When a sunken vehicle was discovered in the Ohio River in Milton, Ky. in Trimble County, divers were sent down to investigate on Wednesday, according to Shelby County Police detective Bruce Gentry.
"The only reason they found it is because they knew there was something down there impeding the boats from getting into the water, and they used one of those little depth-finder things and they got a good outline of what it was and they sent a diver down there because they felt it was a car," he said.
Since Ethington, an 87-year-old woman with dementia, went missing from her Shelbyville home in a silver Buick on May 25, police felt it could be her vehicle.
Gentry said a professional dive team from Louisville was called in to investigate. But the water was too murky for the divers to see much, so they pulled off a piece of the car's interior and brought it to the surface to examine it.
"It was maroon, and the interior of Ms. Ethington's car was gray," Gentry said.
Trimble County Sheriff Tim Coons said he was present when the divers went down in 14 feet of water just off a boat dock to check out the situation.

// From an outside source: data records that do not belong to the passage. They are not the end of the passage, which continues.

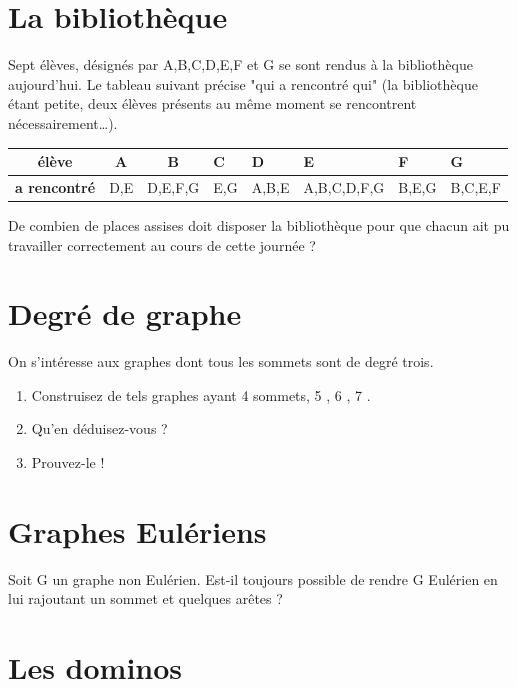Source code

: \documentclass{article}[12pt]
\begin{document}
\newpage

\section*{La bibliothèque}

Sept élèves, désignés par A,B,C,D,E,F et G se sont rendus à la bibliothèque aujourd'hui. Le tableau suivant précise "qui a rencontré qui" (la bibliothèque étant petite, deux élèves présents au même moment se rencontrent nécessairement…). 

\begin{table}[h!]
\centering
\begin{tabular}{|c|c|c|l|l|l|l|l|}
\hline
\textbf{élève}       & \textbf{A} & \textbf{B} & \textbf{C} & \textbf{D} & \textbf{E}  & \textbf{F} & \textbf{G} \\ \hline
\textbf{a rencontré} & D,E        & D,E,F,G    & E,G        & A,B,E      & A,B,C,D,F,G & B,E,G      & B,C,E,F    \\ \hline
\end{tabular}
\end{table}

De combien de places assises doit disposer la bibliothèque pour que chacun ait pu travailler correctement au cours de cette journée ?

\section*{Degré de graphe}

On s’intéresse aux graphes dont tous les sommets sont de degré trois.
\begin{enumerate}
    \item Construisez de tels graphes ayant 4 sommets, 5 , 6 , 7 .
    \item Qu'en déduisez-vous ?
    \item Prouvez-le !
\end{enumerate}



\section*{Graphes Eulériens}

Soit G un graphe non Eulérien. Est-il toujours possible de rendre G Eulérien en lui rajoutant un sommet et quelques arêtes ?


\section*{Les dominos}
\end{document}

Coons said divers came back up and brought a piece of the bumper and it was encrusted with a type of barnacle called Zebra Shells, which meant the vehicle had been on the river bottom for a long time.
"We're not talking months, we're talking years," Coons said.
He added that when the vehicle was first spotted with sonar, his immediate reaction was to get a search underway for a body, because not only has Ethington been missing, but also a man from Spencer County.
In light of the fact that divers have ascertained that the vehicle has been underwater for such a long time and because raising it would break into many pieces, causing even more debris to be strewn on the riverbottom, the decision was made to leave it alone.
Coons said that though the situation proved to be a false lead, he is still hopeful that Ethington will be found.
"We still have her posters up here and are still trying to pay attention to that," he said.
"Whenever you go for an extended period of time and can't find your target vehicle, you always think about water because it's out of sight. We were anticipating solving it, and disappointed that it didn't happen that way."
"We were anticipating solving it, and disappointed that it didn't happen that way."